Provided information:
--------
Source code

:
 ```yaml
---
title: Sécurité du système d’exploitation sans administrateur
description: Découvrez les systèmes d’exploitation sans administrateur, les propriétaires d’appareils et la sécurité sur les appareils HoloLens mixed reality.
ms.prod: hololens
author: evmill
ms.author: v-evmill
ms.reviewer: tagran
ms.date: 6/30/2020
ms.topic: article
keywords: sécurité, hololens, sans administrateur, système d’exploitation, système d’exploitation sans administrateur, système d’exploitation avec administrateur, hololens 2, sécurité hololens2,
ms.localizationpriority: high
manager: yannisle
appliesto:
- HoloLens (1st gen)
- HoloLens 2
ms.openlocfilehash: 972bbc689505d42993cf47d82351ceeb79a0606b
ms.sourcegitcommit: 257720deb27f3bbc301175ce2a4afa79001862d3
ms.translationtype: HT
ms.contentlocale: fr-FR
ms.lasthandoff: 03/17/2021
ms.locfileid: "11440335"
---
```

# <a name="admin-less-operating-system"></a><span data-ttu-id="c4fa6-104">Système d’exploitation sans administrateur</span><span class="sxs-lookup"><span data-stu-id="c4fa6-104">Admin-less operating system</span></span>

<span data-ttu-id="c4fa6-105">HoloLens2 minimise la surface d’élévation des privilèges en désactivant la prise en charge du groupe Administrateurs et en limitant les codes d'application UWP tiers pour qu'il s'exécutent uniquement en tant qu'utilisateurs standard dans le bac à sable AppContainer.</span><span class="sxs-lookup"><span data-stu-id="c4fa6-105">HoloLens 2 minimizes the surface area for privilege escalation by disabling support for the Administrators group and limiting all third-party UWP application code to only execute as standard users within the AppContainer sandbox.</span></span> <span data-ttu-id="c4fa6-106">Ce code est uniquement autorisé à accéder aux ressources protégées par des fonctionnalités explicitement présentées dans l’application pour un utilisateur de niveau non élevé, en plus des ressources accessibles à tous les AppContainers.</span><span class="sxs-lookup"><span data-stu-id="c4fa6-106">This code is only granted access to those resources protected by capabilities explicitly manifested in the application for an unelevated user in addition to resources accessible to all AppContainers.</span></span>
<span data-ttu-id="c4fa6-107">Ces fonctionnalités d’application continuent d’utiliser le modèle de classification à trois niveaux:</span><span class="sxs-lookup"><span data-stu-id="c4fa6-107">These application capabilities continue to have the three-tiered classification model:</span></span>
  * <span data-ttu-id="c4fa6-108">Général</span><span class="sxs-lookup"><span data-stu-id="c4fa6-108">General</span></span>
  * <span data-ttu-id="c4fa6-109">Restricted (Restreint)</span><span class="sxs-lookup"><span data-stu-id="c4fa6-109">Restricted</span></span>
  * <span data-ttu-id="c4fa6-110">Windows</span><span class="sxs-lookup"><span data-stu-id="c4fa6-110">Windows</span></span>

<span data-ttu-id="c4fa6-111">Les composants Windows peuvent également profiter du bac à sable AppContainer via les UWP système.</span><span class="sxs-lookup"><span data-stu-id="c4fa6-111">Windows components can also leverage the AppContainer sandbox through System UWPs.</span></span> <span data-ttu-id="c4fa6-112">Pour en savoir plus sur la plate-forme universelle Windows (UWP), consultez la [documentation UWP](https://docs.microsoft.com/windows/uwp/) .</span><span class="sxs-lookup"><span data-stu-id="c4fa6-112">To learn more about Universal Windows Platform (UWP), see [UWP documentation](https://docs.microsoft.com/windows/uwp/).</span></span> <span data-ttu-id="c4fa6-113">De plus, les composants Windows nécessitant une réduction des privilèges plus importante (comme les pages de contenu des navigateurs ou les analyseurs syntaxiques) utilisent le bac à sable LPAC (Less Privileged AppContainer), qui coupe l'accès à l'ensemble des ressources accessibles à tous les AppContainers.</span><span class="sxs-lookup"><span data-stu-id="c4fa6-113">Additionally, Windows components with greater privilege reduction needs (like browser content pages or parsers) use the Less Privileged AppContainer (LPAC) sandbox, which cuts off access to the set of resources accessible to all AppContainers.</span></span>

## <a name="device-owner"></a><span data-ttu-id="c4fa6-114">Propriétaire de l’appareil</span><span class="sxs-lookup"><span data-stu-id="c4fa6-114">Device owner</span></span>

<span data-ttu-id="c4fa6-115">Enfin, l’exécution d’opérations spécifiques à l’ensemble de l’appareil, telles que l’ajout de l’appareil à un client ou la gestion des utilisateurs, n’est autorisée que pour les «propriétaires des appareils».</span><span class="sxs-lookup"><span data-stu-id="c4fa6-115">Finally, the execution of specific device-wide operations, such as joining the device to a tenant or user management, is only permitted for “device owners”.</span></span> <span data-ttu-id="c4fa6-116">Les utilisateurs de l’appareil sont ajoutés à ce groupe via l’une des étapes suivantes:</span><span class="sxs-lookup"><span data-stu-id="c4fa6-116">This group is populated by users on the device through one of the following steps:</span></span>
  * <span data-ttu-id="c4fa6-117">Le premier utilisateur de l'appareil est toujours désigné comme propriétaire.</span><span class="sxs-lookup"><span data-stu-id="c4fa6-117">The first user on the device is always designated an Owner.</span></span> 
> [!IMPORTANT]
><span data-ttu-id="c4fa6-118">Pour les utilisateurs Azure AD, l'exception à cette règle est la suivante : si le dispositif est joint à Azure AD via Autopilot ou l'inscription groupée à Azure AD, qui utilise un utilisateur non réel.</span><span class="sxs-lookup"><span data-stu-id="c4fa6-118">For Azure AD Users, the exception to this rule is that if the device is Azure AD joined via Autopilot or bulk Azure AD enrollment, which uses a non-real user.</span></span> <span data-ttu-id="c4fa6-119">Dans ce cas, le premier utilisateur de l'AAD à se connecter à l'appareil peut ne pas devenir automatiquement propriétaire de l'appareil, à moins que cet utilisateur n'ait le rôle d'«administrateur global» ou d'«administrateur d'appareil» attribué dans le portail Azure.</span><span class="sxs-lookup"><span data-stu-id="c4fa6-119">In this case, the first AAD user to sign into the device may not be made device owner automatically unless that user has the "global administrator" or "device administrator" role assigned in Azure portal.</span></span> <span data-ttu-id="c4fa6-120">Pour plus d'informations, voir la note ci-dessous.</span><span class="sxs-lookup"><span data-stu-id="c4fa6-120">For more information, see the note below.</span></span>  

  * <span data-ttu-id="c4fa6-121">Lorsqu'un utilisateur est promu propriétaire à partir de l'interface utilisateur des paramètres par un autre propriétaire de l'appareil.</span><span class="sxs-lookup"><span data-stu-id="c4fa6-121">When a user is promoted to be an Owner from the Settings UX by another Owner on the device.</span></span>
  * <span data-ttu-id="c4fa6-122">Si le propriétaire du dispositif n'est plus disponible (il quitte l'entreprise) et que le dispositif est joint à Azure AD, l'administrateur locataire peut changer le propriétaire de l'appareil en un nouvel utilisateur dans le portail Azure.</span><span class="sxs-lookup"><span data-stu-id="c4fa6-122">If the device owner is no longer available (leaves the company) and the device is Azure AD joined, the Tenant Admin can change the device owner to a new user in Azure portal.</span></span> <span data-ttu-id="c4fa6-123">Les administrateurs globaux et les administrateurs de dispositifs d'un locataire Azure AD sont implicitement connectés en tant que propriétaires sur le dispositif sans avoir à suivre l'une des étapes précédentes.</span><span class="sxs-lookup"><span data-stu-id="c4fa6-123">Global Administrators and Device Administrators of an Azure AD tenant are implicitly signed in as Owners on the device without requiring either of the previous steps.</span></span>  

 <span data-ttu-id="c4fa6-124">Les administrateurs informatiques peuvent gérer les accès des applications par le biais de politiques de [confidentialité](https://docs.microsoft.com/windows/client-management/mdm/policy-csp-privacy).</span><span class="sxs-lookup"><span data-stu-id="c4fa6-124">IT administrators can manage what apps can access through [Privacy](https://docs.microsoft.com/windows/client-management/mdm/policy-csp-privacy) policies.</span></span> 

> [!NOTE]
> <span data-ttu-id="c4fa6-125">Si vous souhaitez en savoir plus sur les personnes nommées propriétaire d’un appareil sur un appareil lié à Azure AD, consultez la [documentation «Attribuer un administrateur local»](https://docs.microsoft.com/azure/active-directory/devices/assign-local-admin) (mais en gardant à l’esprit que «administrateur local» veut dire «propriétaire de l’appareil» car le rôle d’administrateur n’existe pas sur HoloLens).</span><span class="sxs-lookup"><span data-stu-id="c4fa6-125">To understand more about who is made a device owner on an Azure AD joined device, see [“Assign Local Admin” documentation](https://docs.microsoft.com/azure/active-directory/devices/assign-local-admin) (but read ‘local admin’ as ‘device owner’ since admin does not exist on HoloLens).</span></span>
--------
Work item: Working from the records above, write out verbatim only the lines from the line containing "designated an Owner.</span></span>" through the line containing "on the device.</span></span>".

Result of this task:
  * <span data-ttu-id="c4fa6-117">Le premier utilisateur de l'appareil est toujours désigné comme propriétaire.</span><span class="sxs-lookup"><span data-stu-id="c4fa6-117">The first user on the device is always designated an Owner.</span></span> 
> [!IMPORTANT]
><span data-ttu-id="c4fa6-118">Pour les utilisateurs Azure AD, l'exception à cette règle est la suivante : si le dispositif est joint à Azure AD via Autopilot ou l'inscription groupée à Azure AD, qui utilise un utilisateur non réel.</span><span class="sxs-lookup"><span data-stu-id="c4fa6-118">For Azure AD Users, the exception to this rule is that if the device is Azure AD joined via Autopilot or bulk Azure AD enrollment, which uses a non-real user.</span></span> <span data-ttu-id="c4fa6-119">Dans ce cas, le premier utilisateur de l'AAD à se connecter à l'appareil peut ne pas devenir automatiquement propriétaire de l'appareil, à moins que cet utilisateur n'ait le rôle d'«administrateur global» ou d'«administrateur d'appareil» attribué dans le portail Azure.</span><span class="sxs-lookup"><span data-stu-id="c4fa6-119">In this case, the first AAD user to sign into the device may not be made device owner automatically unless that user has the "global administrator" or "device administrator" role assigned in Azure portal.</span></span> <span data-ttu-id="c4fa6-120">Pour plus d'informations, voir la note ci-dessous.</span><span class="sxs-lookup"><span data-stu-id="c4fa6-120">For more information, see the note below.</span></span>  

  * <span data-ttu-id="c4fa6-121">Lorsqu'un utilisateur est promu propriétaire à partir de l'interface utilisateur des paramètres par un autre propriétaire de l'appareil.</span><span class="sxs-lookup"><span data-stu-id="c4fa6-121">When a user is promoted to be an Owner from the Settings UX by another Owner on the device.</span></span>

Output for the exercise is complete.